Colleagues, there are numerous legal elements to say that the current monopoly of the three pillar-linked trade unions is contrary to the Constitution, the anti-discrimination law and the conventions on labour law and collective consultation ratified by Belgium. Freedom of association implies, according to established jurisprudence, that not being a member of an association must not lead to disadvantages. A worker who is prevented from participating in social elections because he does not want or may be a member of three monopolies is, of course, seriously disadvantaged.

In addition, for several years, the Constitution guarantees the basic social right to information consultation and collective bargaining. This is flagrantly denied to an employee who does not want or may be a member of any of the three monopolies. Various international treaties and agreements, like those of the International Labour Organization, guarantee workers the right to participate in individual and collective labour consultation, as well as participation in normal trade union function. In the current situation and with this bill, a mass of workers is prevented from exercising these rights.

We will vote against it with great conviction.


Georges Gilkinet Ecolo

Mr. Speaker, I would like to speak from my bench to say all the importance we attach to social dialogue and therefore to the proper organization of social elections, which is why we did not oppose the government’s demand for emergency last week, and that we will support the first two bills.

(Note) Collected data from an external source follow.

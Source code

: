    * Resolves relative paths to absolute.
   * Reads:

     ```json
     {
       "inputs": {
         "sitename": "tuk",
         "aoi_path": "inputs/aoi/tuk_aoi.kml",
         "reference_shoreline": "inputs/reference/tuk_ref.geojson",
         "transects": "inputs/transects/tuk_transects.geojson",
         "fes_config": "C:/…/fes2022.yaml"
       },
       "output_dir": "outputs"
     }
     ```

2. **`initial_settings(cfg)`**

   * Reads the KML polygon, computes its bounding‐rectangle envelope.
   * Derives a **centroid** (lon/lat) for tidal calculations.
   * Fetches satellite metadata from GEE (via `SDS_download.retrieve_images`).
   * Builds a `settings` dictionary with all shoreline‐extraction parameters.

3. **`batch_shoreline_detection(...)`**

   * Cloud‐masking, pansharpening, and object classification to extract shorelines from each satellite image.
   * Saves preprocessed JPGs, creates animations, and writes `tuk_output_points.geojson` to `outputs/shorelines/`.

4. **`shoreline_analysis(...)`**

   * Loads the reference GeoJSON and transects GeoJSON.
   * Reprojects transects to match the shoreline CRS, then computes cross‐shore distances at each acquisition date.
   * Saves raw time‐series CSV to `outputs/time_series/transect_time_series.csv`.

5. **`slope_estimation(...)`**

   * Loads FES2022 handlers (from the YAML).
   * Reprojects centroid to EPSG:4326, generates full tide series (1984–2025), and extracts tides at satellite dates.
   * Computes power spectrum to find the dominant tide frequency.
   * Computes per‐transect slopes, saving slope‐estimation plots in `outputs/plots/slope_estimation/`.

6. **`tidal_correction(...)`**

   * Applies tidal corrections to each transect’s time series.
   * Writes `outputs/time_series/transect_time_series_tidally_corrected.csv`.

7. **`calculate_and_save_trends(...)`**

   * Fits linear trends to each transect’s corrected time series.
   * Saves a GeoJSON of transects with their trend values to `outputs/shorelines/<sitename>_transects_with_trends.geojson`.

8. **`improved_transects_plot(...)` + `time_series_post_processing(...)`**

On the other hand, we will not support the third bill, which aims to introduce a new derogation that sets the threshold from which a business council must be set up at 100. We oppose this text for four reasons.

1 of 1. The derogation from the threshold of 50 workers was to be temporary in order to allow workers to gradually adapt to the legislation and, in force of perpetuating the transitional, the principle of the rule is challenged.

2 of 2. No opinion of the National Labour Council on this principle of derogation has been issued since 2007.

3 of 3. If it is true that this principle was the subject of a debate in the context of preparing an interprofessional agreement, we know what happened to the text: it no longer exists. If social partners agreed on the subject, this is no longer the case today.

4 of 4. We believe that from an economic and organizational point of view, companies have everything to gain from the establishment of a well-organized and respectful social dialogue. They should not be afraid of it.

Why not establish a corporate council from 50 employees? We do not support the derogation from this legal principle.